Bu hafta kürtaj ile ilgili yapılacak yasal düzenlemenin detayları ortaya çıkmaya başladı. Tasarıda şu anda 10 hafta olan yasal kürtaj süresine dokunulmazken, kürtajın fiilen yasaklanması, yapılmasının engellenmesini içerek şekilde sağlık personeline “görevden çekilme” hakkının tanınacağı, kürtaj yaptırma talebiyle gelen kişilere 4 günlük düşünme süresi verilmesi gibi maddeler yer alıyor.

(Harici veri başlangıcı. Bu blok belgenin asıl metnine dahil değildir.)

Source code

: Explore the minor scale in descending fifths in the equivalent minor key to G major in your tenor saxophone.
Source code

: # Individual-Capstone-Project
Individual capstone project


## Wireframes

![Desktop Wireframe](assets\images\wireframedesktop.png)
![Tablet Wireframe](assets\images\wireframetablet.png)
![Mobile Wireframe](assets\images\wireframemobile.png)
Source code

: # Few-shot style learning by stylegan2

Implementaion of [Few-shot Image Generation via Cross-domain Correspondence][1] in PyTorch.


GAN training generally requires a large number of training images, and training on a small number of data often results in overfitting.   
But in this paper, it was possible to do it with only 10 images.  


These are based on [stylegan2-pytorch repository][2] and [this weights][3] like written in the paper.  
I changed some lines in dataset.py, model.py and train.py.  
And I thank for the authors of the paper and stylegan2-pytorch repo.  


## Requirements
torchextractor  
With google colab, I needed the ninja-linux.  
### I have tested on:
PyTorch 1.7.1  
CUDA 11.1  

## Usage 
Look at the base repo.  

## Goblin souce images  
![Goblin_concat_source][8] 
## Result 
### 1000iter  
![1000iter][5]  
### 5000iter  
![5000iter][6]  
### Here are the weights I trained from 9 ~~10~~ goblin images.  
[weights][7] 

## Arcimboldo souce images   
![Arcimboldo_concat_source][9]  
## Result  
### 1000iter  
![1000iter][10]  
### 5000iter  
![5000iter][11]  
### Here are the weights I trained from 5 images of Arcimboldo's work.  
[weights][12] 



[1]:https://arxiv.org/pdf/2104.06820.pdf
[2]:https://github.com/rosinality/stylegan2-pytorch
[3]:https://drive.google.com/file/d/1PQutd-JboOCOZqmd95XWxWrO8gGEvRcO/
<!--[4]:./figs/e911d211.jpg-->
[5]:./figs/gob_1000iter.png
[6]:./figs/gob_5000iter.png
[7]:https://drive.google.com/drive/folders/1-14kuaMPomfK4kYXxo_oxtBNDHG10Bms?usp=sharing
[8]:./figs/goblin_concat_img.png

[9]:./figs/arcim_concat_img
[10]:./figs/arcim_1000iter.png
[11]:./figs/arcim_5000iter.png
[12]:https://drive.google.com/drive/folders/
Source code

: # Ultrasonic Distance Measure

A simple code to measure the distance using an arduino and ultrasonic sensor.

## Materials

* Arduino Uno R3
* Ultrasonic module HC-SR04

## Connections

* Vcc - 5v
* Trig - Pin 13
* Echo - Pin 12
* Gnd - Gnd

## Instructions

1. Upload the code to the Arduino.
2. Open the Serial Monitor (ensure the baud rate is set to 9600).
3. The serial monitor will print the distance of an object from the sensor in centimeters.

Düşünme süresinin kürtajdan vazgeçirmek için bir ikna süreci olarak kullanılacağı açık. Görevden çekilme hakkının ise ucu açık bir biçimde doktorlar yerine sağlık personeli diye tanımlanması, hemşireden hastabakıcı tüm sağlık çalışanlarına hizmet sağlamayı reddetme hakkını getiriyor, fiilen engellenmenin kapısını da ardına kadar açıyor. Bu durumun ne kadar büyük sorunlar yaratacağı daha önce sitemizde yayınlanan “Bir kürtaj olamama hikayesi” başlıklı yazıda çarpıcı bir şekilde ortaya koyulmuştu. Yazıda bir psikiyatrın tecavüze uğrayan ve tecavüz sonucu hamile kalan bir hastasının kürtaj olma talebinin devletin karşısına çıkardığı engellerle yerine getirilmemesini, sağlık bakanlığının doğacak çocuğun evlat edinmeyi isteyen bir çifte verilmesi yönünde karar vermesi anlatılıyordu. Aşağıda Gerçek Gazetesi’nin Temmuz sayısında yer alan ve kürtajın yasaklanması girişimi, sezaryen yasası ve tüm bu süreçlerin takibine hizmet eden Gebliz sistemi üzerine yazıları içeren, ama henüz tasarıya ait bu hafta ifade edilen detaylar ortaya çıkmamışken hazırlanan dosyayı yayınlıyoruz.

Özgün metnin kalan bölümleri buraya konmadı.